Would you restate, exactly as they appear, the lines from the one containing "研究电路和大脑区域之间的相互" through the end of the data below?

┌──

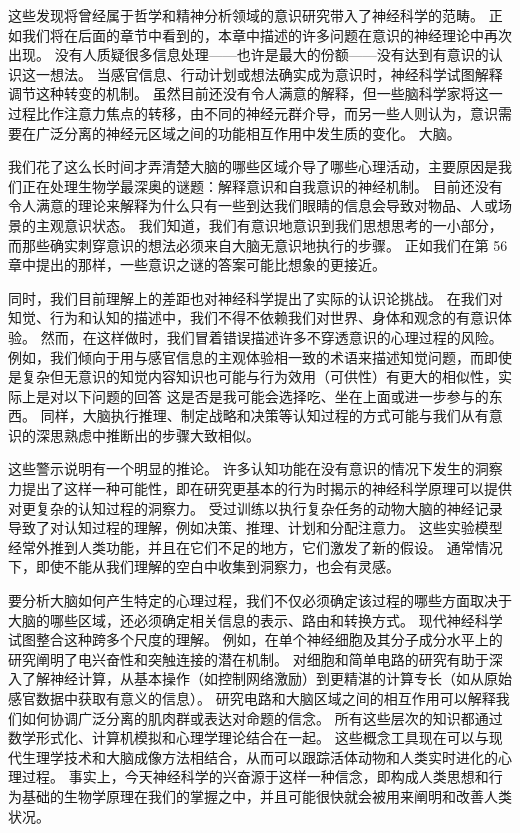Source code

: 这些发现将曾经属于哲学和精神分析领域的意识研究带入了神经科学的范畴。 
正如我们将在后面的章节中看到的，本章中描述的许多问题在意识的神经理论中再次出现。 
没有人质疑很多信息处理——也许是最大的份额——没有达到有意识的认识这一想法。 
当感官信息、行动计划或想法确实成为意识时，神经科学试图解释调节这种转变的机制。 
虽然目前还没有令人满意的解释，但一些脑科学家将这一过程比作注意力焦点的转移，由不同的神经元群介导，而另一些人则认为，意识需要在广泛分离的神经元区域之间的功能相互作用中发生质的变化。 大脑。


我们花了这么长时间才弄清楚大脑的哪些区域介导了哪些心理活动，主要原因是我们正在处理生物学最深奥的谜题：解释意识和自我意识的神经机制。 
目前还没有令人满意的理论来解释为什么只有一些到达我们眼睛的信息会导致对物品、人或场景的主观意识状态。 
我们知道，我们有意识地意识到我们思想思考的一小部分，而那些确实刺穿意识的想法必须来自大脑无意识地执行的步骤。 
正如我们在第 56 章中提出的那样，一些意识之谜的答案可能比想象的更接近。


同时，我们目前理解上的差距也对神经科学提出了实际的认识论挑战。 
在我们对知觉、行为和认知的描述中，我们不得不依赖我们对世界、身体和观念的有意识体验。 
然而，在这样做时，我们冒着错误描述许多不穿透意识的心理过程的风险。 
例如，我们倾向于用与感官信息的主观体验相一致的术语来描述知觉问题，而即使是复杂但无意识的知觉内容知识也可能与行为效用（可供性）有更大的相似性，实际上是对以下问题的回答 这是否是我可能会选择吃、坐在上面或进一步参与的东西。 
同样，大脑执行推理、制定战略和决策等认知过程的方式可能与我们从有意识的深思熟虑中推断出的步骤大致相似。


这些警示说明有一个明显的推论。 
许多认知功能在没有意识的情况下发生的洞察力提出了这样一种可能性，即在研究更基本的行为时揭示的神经科学原理可以提供对更复杂的认知过程的洞察力。 
受过训练以执行复杂任务的动物大脑的神经记录导致了对认知过程的理解，例如决策、推理、计划和分配注意力。 
这些实验模型经常外推到人类功能，并且在它们不足的地方，它们激发了新的假设。 
通常情况下，即使不能从我们理解的空白中收集到洞察力，也会有灵感。


要分析大脑如何产生特定的心理过程，我们不仅必须确定该过程的哪些方面取决于大脑的哪些区域，还必须确定相关信息的表示、路由和转换方式。 
现代神经科学试图整合这种跨多个尺度的理解。 
例如，在单个神经细胞及其分子成分水平上的研究阐明了电兴奋性和突触连接的潜在机制。 
对细胞和简单电路的研究有助于深入了解神经计算，从基本操作（如控制网络激励）到更精湛的计算专长（如从原始感官数据中获取有意义的信息）。 
研究电路和大脑区域之间的相互作用可以解释我们如何协调广泛分离的肌肉群或表达对命题的信念。 
所有这些层次的知识都通过数学形式化、计算机模拟和心理学理论结合在一起。 
这些概念工具现在可以与现代生理学技术和大脑成像方法相结合，从而可以跟踪活体动物和人类实时进化的心理过程。 
事实上，今天神经科学的兴奋源于这样一种信念，即构成人类思想和行为基础的生物学原理在我们的掌握之中，并且可能很快就会被用来阐明和改善人类状况。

└──

**Exercise solution:**
研究电路和大脑区域之间的相互作用可以解释我们如何协调广泛分离的肌肉群或表达对命题的信念。 
所有这些层次的知识都通过数学形式化、计算机模拟和心理学理论结合在一起。 
这些概念工具现在可以与现代生理学技术和大脑成像方法相结合，从而可以跟踪活体动物和人类实时进化的心理过程。 
事实上，今天神经科学的兴奋源于这样一种信念，即构成人类思想和行为基础的生物学原理在我们的掌握之中，并且可能很快就会被用来阐明和改善人类状况。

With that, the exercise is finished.